* _WHAT TO PRODUCE_
Take the data below and repeat it exactly.

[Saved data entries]

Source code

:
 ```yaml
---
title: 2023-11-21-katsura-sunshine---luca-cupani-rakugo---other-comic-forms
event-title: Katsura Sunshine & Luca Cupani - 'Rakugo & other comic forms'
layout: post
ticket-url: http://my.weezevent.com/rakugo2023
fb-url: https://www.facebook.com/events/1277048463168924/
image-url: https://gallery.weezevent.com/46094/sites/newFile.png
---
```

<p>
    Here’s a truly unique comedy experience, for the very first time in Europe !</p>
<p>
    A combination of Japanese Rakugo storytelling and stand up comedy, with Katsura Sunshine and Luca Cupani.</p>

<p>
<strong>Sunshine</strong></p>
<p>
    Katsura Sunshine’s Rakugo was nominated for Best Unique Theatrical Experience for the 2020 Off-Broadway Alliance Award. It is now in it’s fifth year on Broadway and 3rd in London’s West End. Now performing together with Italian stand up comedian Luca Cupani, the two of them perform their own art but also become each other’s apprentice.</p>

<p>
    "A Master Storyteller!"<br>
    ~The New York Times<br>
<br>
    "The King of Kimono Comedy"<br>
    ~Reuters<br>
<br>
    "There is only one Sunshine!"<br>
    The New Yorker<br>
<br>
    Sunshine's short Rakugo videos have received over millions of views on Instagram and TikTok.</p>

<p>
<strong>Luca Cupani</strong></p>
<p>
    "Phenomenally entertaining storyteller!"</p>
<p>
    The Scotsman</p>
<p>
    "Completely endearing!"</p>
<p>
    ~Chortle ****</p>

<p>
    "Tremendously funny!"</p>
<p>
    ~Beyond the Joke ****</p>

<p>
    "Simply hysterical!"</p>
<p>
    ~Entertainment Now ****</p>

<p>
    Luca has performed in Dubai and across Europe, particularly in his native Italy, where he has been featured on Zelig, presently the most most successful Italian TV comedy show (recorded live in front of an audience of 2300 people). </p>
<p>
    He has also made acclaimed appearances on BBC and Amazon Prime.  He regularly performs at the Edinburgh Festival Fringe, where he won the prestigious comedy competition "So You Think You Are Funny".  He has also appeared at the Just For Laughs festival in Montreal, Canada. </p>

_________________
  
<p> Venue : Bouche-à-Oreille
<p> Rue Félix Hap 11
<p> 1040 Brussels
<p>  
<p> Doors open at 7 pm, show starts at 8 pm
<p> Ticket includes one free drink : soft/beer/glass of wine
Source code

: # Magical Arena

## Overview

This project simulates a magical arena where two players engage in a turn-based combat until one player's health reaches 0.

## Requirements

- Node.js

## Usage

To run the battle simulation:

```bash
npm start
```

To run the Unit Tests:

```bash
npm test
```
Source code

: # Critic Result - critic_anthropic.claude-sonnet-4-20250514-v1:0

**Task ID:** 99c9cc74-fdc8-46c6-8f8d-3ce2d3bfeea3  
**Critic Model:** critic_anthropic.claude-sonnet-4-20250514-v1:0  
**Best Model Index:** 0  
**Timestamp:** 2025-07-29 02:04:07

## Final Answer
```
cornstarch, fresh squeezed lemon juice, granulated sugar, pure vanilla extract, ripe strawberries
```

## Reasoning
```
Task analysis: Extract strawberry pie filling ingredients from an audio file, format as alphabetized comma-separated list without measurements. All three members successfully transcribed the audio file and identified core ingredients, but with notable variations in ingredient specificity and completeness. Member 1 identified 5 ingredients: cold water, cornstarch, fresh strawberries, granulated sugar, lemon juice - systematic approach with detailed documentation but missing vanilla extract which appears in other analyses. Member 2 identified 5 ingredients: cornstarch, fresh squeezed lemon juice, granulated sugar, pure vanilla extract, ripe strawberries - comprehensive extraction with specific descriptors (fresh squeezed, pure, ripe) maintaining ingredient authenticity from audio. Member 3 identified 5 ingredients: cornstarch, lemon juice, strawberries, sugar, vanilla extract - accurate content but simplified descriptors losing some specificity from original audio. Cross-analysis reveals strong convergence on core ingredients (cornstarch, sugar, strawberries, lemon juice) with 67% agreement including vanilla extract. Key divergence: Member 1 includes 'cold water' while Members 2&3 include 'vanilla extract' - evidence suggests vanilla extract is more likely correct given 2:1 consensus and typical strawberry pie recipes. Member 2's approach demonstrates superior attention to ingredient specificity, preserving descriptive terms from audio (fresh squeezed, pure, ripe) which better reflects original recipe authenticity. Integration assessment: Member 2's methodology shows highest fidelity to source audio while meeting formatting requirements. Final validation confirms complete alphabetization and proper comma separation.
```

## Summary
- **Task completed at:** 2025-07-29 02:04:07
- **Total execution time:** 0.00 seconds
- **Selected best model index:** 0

* _EXPECTED ANSWER_
Source code

:
 ```yaml
---
title: 2023-11-21-katsura-sunshine---luca-cupani-rakugo---other-comic-forms
event-title: Katsura Sunshine & Luca Cupani - 'Rakugo & other comic forms'
layout: post
ticket-url: http://my.weezevent.com/rakugo2023
fb-url: https://www.facebook.com/events/1277048463168924/
image-url: https://gallery.weezevent.com/46094/sites/newFile.png
---
```

<p>
    Here’s a truly unique comedy experience, for the very first time in Europe !</p>
<p>
    A combination of Japanese Rakugo storytelling and stand up comedy, with Katsura Sunshine and Luca Cupani.</p>

<p>
<strong>Sunshine</strong></p>
<p>
    Katsura Sunshine’s Rakugo was nominated for Best Unique Theatrical Experience for the 2020 Off-Broadway Alliance Award. It is now in it’s fifth year on Broadway and 3rd in London’s West End. Now performing together with Italian stand up comedian Luca Cupani, the two of them perform their own art but also become each other’s apprentice.</p>

<p>
    "A Master Storyteller!"<br>
    ~The New York Times<br>
<br>
    "The King of Kimono Comedy"<br>
    ~Reuters<br>
<br>
    "There is only one Sunshine!"<br>
    The New Yorker<br>
<br>
    Sunshine's short Rakugo videos have received over millions of views on Instagram and TikTok.</p>

<p>
<strong>Luca Cupani</strong></p>
<p>
    "Phenomenally entertaining storyteller!"</p>
<p>
    The Scotsman</p>
<p>
    "Completely endearing!"</p>
<p>
    ~Chortle ****</p>

<p>
    "Tremendously funny!"</p>
<p>
    ~Beyond the Joke ****</p>

<p>
    "Simply hysterical!"</p>
<p>
    ~Entertainment Now ****</p>

<p>
    Luca has performed in Dubai and across Europe, particularly in his native Italy, where he has been featured on Zelig, presently the most most successful Italian TV comedy show (recorded live in front of an audience of 2300 people). </p>
<p>
    He has also made acclaimed appearances on BBC and Amazon Prime.  He regularly performs at the Edinburgh Festival Fringe, where he won the prestigious comedy competition "So You Think You Are Funny".  He has also appeared at the Just For Laughs festival in Montreal, Canada. </p>

_________________
  
<p> Venue : Bouche-à-Oreille
<p> Rue Félix Hap 11
<p> 1040 Brussels
<p>  
<p> Doors open at 7 pm, show starts at 8 pm
<p> Ticket includes one free drink : soft/beer/glass of wine
Source code

: # Magical Arena

## Overview

This project simulates a magical arena where two players engage in a turn-based combat until one player's health reaches 0.

## Requirements

- Node.js

## Usage

To run the battle simulation:

```bash
npm start
```

To run the Unit Tests:

```bash
npm test
```
Source code

: # Critic Result - critic_anthropic.claude-sonnet-4-20250514-v1:0

**Task ID:** 99c9cc74-fdc8-46c6-8f8d-3ce2d3bfeea3  
**Critic Model:** critic_anthropic.claude-sonnet-4-20250514-v1:0  
**Best Model Index:** 0  
**Timestamp:** 2025-07-29 02:04:07

## Final Answer
```
cornstarch, fresh squeezed lemon juice, granulated sugar, pure vanilla extract, ripe strawberries
```

## Reasoning
```
Task analysis: Extract strawberry pie filling ingredients from an audio file, format as alphabetized comma-separated list without measurements. All three members successfully transcribed the audio file and identified core ingredients, but with notable variations in ingredient specificity and completeness. Member 1 identified 5 ingredients: cold water, cornstarch, fresh strawberries, granulated sugar, lemon juice - systematic approach with detailed documentation but missing vanilla extract which appears in other analyses. Member 2 identified 5 ingredients: cornstarch, fresh squeezed lemon juice, granulated sugar, pure vanilla extract, ripe strawberries - comprehensive extraction with specific descriptors (fresh squeezed, pure, ripe) maintaining ingredient authenticity from audio. Member 3 identified 5 ingredients: cornstarch, lemon juice, strawberries, sugar, vanilla extract - accurate content but simplified descriptors losing some specificity from original audio. Cross-analysis reveals strong convergence on core ingredients (cornstarch, sugar, strawberries, lemon juice) with 67% agreement including vanilla extract. Key divergence: Member 1 includes 'cold water' while Members 2&3 include 'vanilla extract' - evidence suggests vanilla extract is more likely correct given 2:1 consensus and typical strawberry pie recipes. Member 2's approach demonstrates superior attention to ingredient specificity, preserving descriptive terms from audio (fresh squeezed, pure, ripe) which better reflects original recipe authenticity. Integration assessment: Member 2's methodology shows highest fidelity to source audio while meeting formatting requirements. Final validation confirms complete alphabetization and proper comma separation.
```

## Summary
- **Task completed at:** 2025-07-29 02:04:07
- **Total execution time:** 0.00 seconds
- **Selected best model index:** 0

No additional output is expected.